Lambda error alarms: the basics
Why does a Lambda function need its own CloudWatch alarms?
Every Lambda invocation emits a small set of CloudWatch metrics by default: Invocations, Errors, Throttles, Duration, ConcurrentExecutions, and a few others. These metrics are free, automatic, and high-resolution — but they're inert. Nothing happens when Errors spikes from 0 to 50 unless you've attached a CloudWatch alarm and pointed it at a notification target. Without that alarm, the function can fail in production for hours, days, or quietly forever, and the only signal anyone gets is the downstream user noticing their order didn't arrive.
A Lambda "without error alarms" usually means there's no CloudWatch alarm on Errors, no alarm on Throttles, and no alarm on Duration approaching the configured Timeout. The team relied on the function never failing — or on dashboards being checked — or on an upstream error handler doing the right thing. None of those substitute for an actual alarm with a notification target.
Security Hub doesn't catch this; AWS Config's lambda-function-settings-check doesn't catch it either. The check that does is COV-003 ("Lambda Functions Without Error Alarms"), which scans every function in the account and lists the ones with no alarm watching their Errors or Throttles metrics. Severity is medium because the failure mode is invisible-by-default rather than immediately destructive — but the cost of finding out late, in retries and incident hours, is usually much higher than the cost of the alarms.
In this lesson you'll learn the four Lambda metrics that actually matter, when to alarm on an absolute error count vs an error rate, the async-invoke retry trap that makes errors expensive even when they look harmless, and how to bulk-create a sensible alarm set across every function in an account. You'll see real CLI investigation, an Embedded Metric Format example for business-level alarms, and the standard pattern for auto-provisioning alarms on function creation.
Async invokes retry. Twice. Silently.
When Lambda is invoked asynchronously — by S3, SNS, EventBridge, or an SDK call with InvocationType=Event — and the function throws an error, AWS retries the invocation twice with exponential backoff before giving up. Each retry is a full billable invocation. Without an alarm or a DLQ, a broken async function quietly costs 3× its normal bill, succeeds at nothing, and produces no visible signal anywhere except the Errors metric you weren't watching. Teams routinely discover this only when the monthly bill is triple what it should be.
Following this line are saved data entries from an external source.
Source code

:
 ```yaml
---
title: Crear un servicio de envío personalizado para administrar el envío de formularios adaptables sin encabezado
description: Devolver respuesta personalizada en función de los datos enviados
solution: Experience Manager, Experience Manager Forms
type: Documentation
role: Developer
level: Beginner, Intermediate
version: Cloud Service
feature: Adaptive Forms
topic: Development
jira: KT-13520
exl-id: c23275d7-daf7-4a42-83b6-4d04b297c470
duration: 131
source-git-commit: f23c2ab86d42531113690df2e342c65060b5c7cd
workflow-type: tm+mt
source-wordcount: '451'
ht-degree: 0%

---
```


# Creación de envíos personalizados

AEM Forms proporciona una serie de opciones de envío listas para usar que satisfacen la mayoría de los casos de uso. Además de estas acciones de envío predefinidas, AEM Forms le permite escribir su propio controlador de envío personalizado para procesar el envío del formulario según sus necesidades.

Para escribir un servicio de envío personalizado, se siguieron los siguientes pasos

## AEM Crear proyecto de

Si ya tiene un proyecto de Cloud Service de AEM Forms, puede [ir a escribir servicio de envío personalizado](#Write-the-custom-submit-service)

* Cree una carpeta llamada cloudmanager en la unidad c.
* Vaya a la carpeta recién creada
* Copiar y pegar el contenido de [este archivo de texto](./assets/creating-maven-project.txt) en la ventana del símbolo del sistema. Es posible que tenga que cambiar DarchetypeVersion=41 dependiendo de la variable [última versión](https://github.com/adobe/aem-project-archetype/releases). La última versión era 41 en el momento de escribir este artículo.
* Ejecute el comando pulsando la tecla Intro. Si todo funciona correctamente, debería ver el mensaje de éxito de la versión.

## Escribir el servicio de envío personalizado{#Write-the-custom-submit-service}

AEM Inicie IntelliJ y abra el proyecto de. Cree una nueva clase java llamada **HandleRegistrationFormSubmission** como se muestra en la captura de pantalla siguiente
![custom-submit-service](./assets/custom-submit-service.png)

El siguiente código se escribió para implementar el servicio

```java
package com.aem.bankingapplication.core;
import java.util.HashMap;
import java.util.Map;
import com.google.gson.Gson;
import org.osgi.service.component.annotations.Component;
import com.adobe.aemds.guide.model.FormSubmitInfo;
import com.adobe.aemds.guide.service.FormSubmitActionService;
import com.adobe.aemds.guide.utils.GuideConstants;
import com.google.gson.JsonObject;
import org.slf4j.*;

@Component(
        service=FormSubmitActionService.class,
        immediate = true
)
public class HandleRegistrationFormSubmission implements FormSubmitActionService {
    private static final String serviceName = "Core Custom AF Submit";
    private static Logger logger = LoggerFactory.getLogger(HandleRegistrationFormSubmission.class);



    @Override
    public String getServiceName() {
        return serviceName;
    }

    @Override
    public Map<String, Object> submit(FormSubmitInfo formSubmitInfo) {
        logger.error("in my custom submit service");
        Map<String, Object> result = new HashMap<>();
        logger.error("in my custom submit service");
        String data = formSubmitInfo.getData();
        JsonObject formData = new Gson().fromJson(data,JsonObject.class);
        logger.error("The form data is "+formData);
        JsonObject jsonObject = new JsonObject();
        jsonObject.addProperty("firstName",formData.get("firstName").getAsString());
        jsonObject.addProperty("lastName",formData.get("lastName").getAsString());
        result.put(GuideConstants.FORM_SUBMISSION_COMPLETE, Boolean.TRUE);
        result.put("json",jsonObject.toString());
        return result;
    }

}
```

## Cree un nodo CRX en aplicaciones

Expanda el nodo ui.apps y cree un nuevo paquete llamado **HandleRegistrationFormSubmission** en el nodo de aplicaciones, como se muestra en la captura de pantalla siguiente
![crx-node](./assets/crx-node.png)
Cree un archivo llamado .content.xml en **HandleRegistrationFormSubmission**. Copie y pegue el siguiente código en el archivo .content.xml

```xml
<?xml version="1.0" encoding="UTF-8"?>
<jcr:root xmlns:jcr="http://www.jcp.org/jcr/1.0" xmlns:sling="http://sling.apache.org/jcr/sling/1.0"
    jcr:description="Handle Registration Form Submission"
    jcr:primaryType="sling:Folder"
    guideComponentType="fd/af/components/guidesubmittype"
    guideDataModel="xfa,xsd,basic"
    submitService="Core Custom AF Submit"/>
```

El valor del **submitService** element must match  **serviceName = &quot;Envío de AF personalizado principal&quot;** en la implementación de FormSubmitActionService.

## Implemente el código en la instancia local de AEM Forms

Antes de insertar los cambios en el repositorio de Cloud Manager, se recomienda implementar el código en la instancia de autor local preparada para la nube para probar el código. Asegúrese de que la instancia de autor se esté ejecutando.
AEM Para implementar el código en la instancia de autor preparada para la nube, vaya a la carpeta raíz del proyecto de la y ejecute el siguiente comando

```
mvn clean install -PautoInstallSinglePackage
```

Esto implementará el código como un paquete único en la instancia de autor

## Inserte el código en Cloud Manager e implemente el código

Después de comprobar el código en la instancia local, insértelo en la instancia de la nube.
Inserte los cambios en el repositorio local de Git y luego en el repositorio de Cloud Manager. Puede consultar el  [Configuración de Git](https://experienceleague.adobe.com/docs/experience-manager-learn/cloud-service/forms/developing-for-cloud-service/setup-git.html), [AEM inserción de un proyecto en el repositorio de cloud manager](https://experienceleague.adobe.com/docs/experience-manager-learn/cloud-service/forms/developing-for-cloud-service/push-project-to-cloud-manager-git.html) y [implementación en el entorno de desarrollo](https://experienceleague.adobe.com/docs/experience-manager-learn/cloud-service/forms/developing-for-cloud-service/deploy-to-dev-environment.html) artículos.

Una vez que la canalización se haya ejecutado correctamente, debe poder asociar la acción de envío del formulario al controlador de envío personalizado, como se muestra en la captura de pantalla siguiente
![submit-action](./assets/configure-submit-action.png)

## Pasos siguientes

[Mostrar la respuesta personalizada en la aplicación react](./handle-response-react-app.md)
Adding Lambda alarms in action
Marco runs the platform team at a fintech. A weekly cost review flags that one of their event-processing Lambdas — order-enricher-prod — has burned through $2,800 in extra invocations over the last 14 days with no corresponding traffic increase. Nobody got paged. The function is invoked async from an EventBridge rule, has no DLQ, and no CloudWatch alarms.
He pulls the Errors metric for the last week. Errors is averaging 180 per hour against ~600 invocations per hour — a 30% failure rate. Every failure is silently retried twice, which is what's inflating the invocation count and the bill. The downstream system was tolerant enough that the missing data wasn't visible from the user side.
Step one is to confirm the gap. Step two is to put the alarms in place so the next incident pages someone within minutes instead of two weeks.
First, list every Lambda in the account that has no alarms attached to its Errors metric. The check joins describe-functions against describe-alarms-for-metric.
Inventory of every Lambda function and the number of alarms watching its Errors metric.
Now confirm the impact on order-enricher-prod by pulling the actual Errors-to-Invocations ratio for the last 7 days.
7-day error rate for the unmonitored function — sustained 30% failure, silently retried.
Lambda metrics under the hooddeep dive
Lambda emits its core metrics directly from the worker — Errors, Throttles, Invocations, Duration, and ConcurrentExecutions land in CloudWatch within a few seconds of the invocation completing. Errors counts any invocation that exited non-zero (uncaught exception, runtime error, timeout, OOM). Throttles counts invocations rejected because the account or reserved-concurrency limit was hit. ConcurrentExecutions samples how many invocations are running at the same instant. Duration is the wall-clock time from handler entry to exit.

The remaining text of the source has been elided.